Brief = Please set down the records below exactly as they appear.
:: Task material ::
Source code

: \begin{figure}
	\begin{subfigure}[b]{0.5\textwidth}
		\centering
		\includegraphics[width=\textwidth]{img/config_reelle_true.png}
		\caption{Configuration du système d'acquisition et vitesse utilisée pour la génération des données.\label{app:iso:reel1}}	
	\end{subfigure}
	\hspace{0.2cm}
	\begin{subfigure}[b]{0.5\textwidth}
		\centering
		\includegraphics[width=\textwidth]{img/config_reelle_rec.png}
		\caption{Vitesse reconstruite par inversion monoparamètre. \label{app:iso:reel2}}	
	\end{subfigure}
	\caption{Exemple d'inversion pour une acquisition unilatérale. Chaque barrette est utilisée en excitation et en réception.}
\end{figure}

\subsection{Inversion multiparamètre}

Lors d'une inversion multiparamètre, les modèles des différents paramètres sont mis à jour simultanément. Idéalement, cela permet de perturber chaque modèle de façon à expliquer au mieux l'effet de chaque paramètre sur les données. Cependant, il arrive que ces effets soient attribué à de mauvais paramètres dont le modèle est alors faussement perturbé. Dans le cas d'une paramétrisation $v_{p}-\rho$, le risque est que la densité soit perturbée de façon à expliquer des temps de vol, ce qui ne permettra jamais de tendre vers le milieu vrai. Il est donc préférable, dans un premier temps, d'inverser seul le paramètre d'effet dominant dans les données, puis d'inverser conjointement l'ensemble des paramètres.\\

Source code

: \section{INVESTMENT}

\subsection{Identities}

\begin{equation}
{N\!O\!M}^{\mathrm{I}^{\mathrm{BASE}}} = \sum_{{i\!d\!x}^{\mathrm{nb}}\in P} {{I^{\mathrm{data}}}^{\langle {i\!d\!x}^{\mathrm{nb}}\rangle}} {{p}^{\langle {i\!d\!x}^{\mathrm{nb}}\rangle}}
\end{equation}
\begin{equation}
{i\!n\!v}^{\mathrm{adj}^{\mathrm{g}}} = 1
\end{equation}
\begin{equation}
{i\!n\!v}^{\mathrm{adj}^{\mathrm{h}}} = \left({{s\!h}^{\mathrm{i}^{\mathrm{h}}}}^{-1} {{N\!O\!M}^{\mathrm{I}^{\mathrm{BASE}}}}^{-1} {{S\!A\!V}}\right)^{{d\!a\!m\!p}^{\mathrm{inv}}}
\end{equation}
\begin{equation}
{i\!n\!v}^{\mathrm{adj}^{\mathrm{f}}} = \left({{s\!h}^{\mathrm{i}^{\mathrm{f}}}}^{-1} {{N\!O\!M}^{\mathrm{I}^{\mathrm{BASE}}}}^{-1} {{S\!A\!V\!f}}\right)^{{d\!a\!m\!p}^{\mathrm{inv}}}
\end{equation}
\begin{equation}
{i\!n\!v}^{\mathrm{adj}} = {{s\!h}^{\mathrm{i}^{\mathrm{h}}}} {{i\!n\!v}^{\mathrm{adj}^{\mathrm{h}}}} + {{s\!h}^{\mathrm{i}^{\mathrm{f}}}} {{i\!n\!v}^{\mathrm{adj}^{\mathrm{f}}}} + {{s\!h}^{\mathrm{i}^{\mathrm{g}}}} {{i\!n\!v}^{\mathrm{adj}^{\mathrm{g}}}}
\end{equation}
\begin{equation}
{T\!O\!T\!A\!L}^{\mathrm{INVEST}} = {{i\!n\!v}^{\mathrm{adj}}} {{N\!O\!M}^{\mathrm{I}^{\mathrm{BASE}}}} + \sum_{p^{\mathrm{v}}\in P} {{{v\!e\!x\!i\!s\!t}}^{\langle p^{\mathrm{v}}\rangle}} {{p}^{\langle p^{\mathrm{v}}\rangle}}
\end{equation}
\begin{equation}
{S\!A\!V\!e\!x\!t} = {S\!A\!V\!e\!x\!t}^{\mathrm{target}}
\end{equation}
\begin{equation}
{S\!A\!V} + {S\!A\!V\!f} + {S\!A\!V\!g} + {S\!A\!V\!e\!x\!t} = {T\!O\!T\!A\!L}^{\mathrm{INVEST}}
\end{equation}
:::
Reply to the exercise =
Source code

: \begin{figure}
	\begin{subfigure}[b]{0.5\textwidth}
		\centering
		\includegraphics[width=\textwidth]{img/config_reelle_true.png}
		\caption{Configuration du système d'acquisition et vitesse utilisée pour la génération des données.\label{app:iso:reel1}}	
	\end{subfigure}
	\hspace{0.2cm}
	\begin{subfigure}[b]{0.5\textwidth}
		\centering
		\includegraphics[width=\textwidth]{img/config_reelle_rec.png}
		\caption{Vitesse reconstruite par inversion monoparamètre. \label{app:iso:reel2}}	
	\end{subfigure}
	\caption{Exemple d'inversion pour une acquisition unilatérale. Chaque barrette est utilisée en excitation et en réception.}
\end{figure}

\subsection{Inversion multiparamètre}

Lors d'une inversion multiparamètre, les modèles des différents paramètres sont mis à jour simultanément. Idéalement, cela permet de perturber chaque modèle de façon à expliquer au mieux l'effet de chaque paramètre sur les données. Cependant, il arrive que ces effets soient attribué à de mauvais paramètres dont le modèle est alors faussement perturbé. Dans le cas d'une paramétrisation $v_{p}-\rho$, le risque est que la densité soit perturbée de façon à expliquer des temps de vol, ce qui ne permettra jamais de tendre vers le milieu vrai. Il est donc préférable, dans un premier temps, d'inverser seul le paramètre d'effet dominant dans les données, puis d'inverser conjointement l'ensemble des paramètres.\\

Source code

: \section{INVESTMENT}

\subsection{Identities}

\begin{equation}
{N\!O\!M}^{\mathrm{I}^{\mathrm{BASE}}} = \sum_{{i\!d\!x}^{\mathrm{nb}}\in P} {{I^{\mathrm{data}}}^{\langle {i\!d\!x}^{\mathrm{nb}}\rangle}} {{p}^{\langle {i\!d\!x}^{\mathrm{nb}}\rangle}}
\end{equation}
\begin{equation}
{i\!n\!v}^{\mathrm{adj}^{\mathrm{g}}} = 1
\end{equation}
\begin{equation}
{i\!n\!v}^{\mathrm{adj}^{\mathrm{h}}} = \left({{s\!h}^{\mathrm{i}^{\mathrm{h}}}}^{-1} {{N\!O\!M}^{\mathrm{I}^{\mathrm{BASE}}}}^{-1} {{S\!A\!V}}\right)^{{d\!a\!m\!p}^{\mathrm{inv}}}
\end{equation}
\begin{equation}
{i\!n\!v}^{\mathrm{adj}^{\mathrm{f}}} = \left({{s\!h}^{\mathrm{i}^{\mathrm{f}}}}^{-1} {{N\!O\!M}^{\mathrm{I}^{\mathrm{BASE}}}}^{-1} {{S\!A\!V\!f}}\right)^{{d\!a\!m\!p}^{\mathrm{inv}}}
\end{equation}
\begin{equation}
{i\!n\!v}^{\mathrm{adj}} = {{s\!h}^{\mathrm{i}^{\mathrm{h}}}} {{i\!n\!v}^{\mathrm{adj}^{\mathrm{h}}}} + {{s\!h}^{\mathrm{i}^{\mathrm{f}}}} {{i\!n\!v}^{\mathrm{adj}^{\mathrm{f}}}} + {{s\!h}^{\mathrm{i}^{\mathrm{g}}}} {{i\!n\!v}^{\mathrm{adj}^{\mathrm{g}}}}
\end{equation}
\begin{equation}
{T\!O\!T\!A\!L}^{\mathrm{INVEST}} = {{i\!n\!v}^{\mathrm{adj}}} {{N\!O\!M}^{\mathrm{I}^{\mathrm{BASE}}}} + \sum_{p^{\mathrm{v}}\in P} {{{v\!e\!x\!i\!s\!t}}^{\langle p^{\mathrm{v}}\rangle}} {{p}^{\langle p^{\mathrm{v}}\rangle}}
\end{equation}
\begin{equation}
{S\!A\!V\!e\!x\!t} = {S\!A\!V\!e\!x\!t}^{\mathrm{target}}
\end{equation}
\begin{equation}
{S\!A\!V} + {S\!A\!V\!f} + {S\!A\!V\!g} + {S\!A\!V\!e\!x\!t} = {T\!O\!T\!A\!L}^{\mathrm{INVEST}}
\end{equation}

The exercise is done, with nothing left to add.